Neri Oxman, a former MIT professor, admitted to plagiarising her own dissertation in an X post after Business Insider found instances of her lifting sentences from and neglecting to cite other researchers.
Dr Oxman wrote that she had received four paragraphs in question from the outlet regarding her 2010 paper. “For each of the four paragraphs in question, I properly credited the original source’s author(s) with references at the end of each of the subject paragraphs, and in the detailed bibliography end pages of the dissertation,” she wrote.
However, she added, “I did not place the subject language in quotation marks, which would be the proper approach for crediting the work. I regret and apologize for these errors.”
Following the initial accusations, Business Insider reported finding 28 additional examples of plagiarism in her work — including allegedly lifting passages from Wikipedia. The publication noted sections of her dissertation that appeared to be more or less taken verbatim from numerous Wikipedia entries without proper attribution.
The allegations arrived days after Claudine Gay stepped down after pressure from lawmakers and Mr Ackman, a Havard alum. Dr Gay had faced intense scrutiny following her appearance at a Congressional hearing regarding her response to antisemitism on campus in the wake of the Hamas attacks.
Mr Ackman suggested she was hired because she met the “DEI office’s criteria,” but his efforts ramped up following the discoveries that she plagiarised portions of her PhD dissertation.
Mr Ackman wrote a scathing 4,000-word post on X about the university’s diversity, equity and inclusion initiative. He also addressed the Harvard board’s response to the plagiarism allegations against her.

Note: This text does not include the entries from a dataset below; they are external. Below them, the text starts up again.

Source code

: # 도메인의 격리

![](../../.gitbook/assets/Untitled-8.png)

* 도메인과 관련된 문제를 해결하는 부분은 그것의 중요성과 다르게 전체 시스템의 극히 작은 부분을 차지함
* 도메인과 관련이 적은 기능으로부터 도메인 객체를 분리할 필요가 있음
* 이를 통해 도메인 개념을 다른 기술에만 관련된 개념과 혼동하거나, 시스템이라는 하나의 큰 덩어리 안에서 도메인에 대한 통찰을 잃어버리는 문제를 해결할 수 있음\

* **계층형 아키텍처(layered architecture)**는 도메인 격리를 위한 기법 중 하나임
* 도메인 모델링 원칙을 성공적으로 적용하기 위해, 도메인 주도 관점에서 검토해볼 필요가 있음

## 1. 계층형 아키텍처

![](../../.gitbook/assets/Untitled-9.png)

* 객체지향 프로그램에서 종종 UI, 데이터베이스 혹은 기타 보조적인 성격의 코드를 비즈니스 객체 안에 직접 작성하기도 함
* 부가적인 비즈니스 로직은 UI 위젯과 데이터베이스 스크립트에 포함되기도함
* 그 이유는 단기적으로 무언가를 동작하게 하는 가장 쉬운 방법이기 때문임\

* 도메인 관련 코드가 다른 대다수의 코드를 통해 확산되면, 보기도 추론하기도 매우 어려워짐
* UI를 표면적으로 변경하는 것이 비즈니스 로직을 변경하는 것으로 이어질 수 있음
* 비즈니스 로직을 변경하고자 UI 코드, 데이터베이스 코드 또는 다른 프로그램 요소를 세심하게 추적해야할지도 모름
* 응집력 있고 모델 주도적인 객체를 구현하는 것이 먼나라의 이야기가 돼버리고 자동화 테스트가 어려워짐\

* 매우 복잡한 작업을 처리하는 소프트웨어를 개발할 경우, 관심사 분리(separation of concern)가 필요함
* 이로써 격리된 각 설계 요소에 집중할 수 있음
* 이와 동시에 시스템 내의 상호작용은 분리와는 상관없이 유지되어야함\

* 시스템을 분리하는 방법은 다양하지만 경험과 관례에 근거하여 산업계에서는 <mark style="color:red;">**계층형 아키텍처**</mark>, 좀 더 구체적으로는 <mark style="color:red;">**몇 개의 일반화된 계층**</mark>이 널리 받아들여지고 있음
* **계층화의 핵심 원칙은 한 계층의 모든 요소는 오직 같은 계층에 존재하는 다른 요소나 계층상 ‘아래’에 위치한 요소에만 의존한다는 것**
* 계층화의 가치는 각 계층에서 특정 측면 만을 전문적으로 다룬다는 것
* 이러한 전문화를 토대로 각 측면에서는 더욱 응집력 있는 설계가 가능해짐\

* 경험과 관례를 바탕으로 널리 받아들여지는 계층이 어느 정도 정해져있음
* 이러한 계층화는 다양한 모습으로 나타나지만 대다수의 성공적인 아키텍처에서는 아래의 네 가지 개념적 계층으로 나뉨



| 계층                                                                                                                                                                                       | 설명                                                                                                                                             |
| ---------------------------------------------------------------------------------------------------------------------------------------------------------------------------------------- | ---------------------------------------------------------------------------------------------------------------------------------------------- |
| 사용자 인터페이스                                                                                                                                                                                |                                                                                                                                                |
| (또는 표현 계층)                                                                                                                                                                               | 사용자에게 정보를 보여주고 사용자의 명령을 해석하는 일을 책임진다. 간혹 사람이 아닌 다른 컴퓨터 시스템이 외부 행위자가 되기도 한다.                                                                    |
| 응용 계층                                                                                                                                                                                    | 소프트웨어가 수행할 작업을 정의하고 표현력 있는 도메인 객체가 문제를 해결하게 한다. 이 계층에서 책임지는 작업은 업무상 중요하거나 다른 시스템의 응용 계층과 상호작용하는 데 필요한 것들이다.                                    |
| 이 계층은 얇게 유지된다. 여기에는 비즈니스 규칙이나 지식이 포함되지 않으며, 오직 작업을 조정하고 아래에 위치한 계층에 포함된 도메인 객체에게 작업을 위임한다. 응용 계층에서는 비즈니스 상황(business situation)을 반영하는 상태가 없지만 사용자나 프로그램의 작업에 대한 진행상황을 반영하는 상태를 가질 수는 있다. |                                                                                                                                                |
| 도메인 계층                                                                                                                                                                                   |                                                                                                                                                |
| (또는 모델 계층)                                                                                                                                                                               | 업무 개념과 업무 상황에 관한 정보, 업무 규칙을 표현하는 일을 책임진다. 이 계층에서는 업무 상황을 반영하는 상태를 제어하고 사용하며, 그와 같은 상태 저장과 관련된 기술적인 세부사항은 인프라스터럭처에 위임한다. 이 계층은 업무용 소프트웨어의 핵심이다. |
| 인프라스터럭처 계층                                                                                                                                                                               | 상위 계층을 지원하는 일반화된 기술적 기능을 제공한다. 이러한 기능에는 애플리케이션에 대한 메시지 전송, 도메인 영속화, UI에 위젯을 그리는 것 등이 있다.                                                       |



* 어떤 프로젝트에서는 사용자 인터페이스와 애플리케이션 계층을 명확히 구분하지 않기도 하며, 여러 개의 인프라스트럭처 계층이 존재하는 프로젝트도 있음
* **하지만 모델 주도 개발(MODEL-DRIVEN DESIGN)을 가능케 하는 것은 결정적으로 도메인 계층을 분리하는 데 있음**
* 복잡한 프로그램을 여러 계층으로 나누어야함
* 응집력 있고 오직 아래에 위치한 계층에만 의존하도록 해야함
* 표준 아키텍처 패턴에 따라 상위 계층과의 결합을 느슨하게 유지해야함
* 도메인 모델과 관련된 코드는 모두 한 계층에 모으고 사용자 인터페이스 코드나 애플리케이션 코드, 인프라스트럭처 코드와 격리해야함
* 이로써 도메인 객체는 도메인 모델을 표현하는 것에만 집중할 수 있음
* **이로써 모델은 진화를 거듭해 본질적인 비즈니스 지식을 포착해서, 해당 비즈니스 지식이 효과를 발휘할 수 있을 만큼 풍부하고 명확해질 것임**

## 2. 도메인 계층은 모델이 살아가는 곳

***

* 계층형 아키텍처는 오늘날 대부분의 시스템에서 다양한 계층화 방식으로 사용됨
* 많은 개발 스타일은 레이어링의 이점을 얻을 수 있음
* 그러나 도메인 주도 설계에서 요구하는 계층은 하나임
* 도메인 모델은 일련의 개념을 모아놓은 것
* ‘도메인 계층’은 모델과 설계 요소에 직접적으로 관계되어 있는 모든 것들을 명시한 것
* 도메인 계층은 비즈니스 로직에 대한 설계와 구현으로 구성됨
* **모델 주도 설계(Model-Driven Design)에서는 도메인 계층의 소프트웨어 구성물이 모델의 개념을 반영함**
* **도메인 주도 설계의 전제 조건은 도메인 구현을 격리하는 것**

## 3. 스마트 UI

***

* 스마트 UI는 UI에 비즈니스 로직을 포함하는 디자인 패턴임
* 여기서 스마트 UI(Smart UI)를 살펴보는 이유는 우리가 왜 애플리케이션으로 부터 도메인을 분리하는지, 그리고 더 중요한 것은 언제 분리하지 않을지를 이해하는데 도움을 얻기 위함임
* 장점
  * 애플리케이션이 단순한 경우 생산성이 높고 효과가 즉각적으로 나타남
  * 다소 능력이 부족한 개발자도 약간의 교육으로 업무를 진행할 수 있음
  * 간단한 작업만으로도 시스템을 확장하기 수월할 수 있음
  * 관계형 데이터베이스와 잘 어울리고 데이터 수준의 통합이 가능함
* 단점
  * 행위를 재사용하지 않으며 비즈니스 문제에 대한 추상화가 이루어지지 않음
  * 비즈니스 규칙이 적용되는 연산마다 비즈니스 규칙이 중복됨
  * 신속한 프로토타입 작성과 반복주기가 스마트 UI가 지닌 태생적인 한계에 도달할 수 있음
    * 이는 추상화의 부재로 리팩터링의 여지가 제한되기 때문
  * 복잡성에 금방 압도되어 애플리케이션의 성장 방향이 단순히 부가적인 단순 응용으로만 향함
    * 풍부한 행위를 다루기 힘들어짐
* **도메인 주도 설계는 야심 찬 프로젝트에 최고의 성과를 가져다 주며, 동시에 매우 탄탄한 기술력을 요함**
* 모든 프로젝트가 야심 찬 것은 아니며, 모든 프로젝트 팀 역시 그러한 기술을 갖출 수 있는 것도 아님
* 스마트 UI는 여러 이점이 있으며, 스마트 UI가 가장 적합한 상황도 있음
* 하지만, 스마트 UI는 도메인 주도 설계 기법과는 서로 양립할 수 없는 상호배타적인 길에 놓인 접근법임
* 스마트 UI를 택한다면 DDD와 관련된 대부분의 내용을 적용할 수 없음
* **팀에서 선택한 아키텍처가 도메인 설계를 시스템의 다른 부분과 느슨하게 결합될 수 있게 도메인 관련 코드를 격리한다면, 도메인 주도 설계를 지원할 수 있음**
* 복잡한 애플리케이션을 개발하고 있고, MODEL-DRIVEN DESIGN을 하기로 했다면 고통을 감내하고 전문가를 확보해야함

He wrote, “When the Board finally publicly acknowledged some of Gay’s plagiarism, it characterized the plagiarism as ‘unintentional’ and invented new euphemisms, i.e., ‘duplicative language’ to describe plagiarism, a belittling of academic integrity that has caused grave damage to Harvard’s academic standards and credibility.”
Following Business Insider’s report, the hedge fund CEO took to X to defend her through a series of questions.
He remarked on the timeline, “How can one defend oneself against an accusation of plagiarizing Wikipedia for a dissertation written 15 years ago in 2009?” Ms Gay’s dissertation was written in 1997.
Mr Ackman then asked about Wikipedia: “Isn’t the whole point of Wikipedia that it is a dynamic source of info that changes minute by minute based on edits and contributions from around the globe?”
He then asked whether the website is copyrighted, and added, “Has anyone (other than my wife) ever been accused of plagiarism based on using Wikipedia for a definition of a word?”
The Independent has reached out to Mr Ackman and Dr Oxman for comment.